# Source texts of formatted documents:
►
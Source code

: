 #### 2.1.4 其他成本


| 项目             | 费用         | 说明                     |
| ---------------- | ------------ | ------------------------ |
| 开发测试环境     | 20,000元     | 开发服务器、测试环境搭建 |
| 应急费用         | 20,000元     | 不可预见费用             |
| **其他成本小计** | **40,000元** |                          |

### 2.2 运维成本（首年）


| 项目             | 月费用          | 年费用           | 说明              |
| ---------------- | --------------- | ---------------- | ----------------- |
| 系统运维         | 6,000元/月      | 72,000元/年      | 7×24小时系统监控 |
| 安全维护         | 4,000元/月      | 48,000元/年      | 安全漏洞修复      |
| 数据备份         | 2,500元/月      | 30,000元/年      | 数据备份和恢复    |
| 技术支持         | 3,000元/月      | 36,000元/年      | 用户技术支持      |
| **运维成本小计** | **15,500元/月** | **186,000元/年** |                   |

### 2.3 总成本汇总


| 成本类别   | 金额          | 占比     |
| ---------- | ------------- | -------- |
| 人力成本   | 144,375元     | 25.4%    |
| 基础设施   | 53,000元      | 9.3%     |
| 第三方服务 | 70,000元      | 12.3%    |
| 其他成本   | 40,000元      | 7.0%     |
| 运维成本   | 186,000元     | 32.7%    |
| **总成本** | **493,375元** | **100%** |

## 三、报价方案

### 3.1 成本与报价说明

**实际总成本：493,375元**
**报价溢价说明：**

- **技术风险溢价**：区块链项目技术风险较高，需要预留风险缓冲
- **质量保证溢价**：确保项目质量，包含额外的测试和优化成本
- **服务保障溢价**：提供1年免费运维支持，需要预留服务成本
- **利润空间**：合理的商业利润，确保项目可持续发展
◄
# PROBLEM:
Precisely the line with "### 2.3 总成本汇总" and the lines after it, up to the last line of the entries above, are to be reproduced, and nothing more.

# RESULT OF THIS EXERCISE:
### 2.3 总成本汇总


| 成本类别   | 金额          | 占比     |
| ---------- | ------------- | -------- |
| 人力成本   | 144,375元     | 25.4%    |
| 基础设施   | 53,000元      | 9.3%     |
| 第三方服务 | 70,000元      | 12.3%    |
| 其他成本   | 40,000元      | 7.0%     |
| 运维成本   | 186,000元     | 32.7%    |
| **总成本** | **493,375元** | **100%** |

## 三、报价方案

### 3.1 成本与报价说明

**实际总成本：493,375元**
**报价溢价说明：**

- **技术风险溢价**：区块链项目技术风险较高，需要预留风险缓冲
- **质量保证溢价**：确保项目质量，包含额外的测试和优化成本
- **服务保障溢价**：提供1年免费运维支持，需要预留服务成本
- **利润空间**：合理的商业利润，确保项目可持续发展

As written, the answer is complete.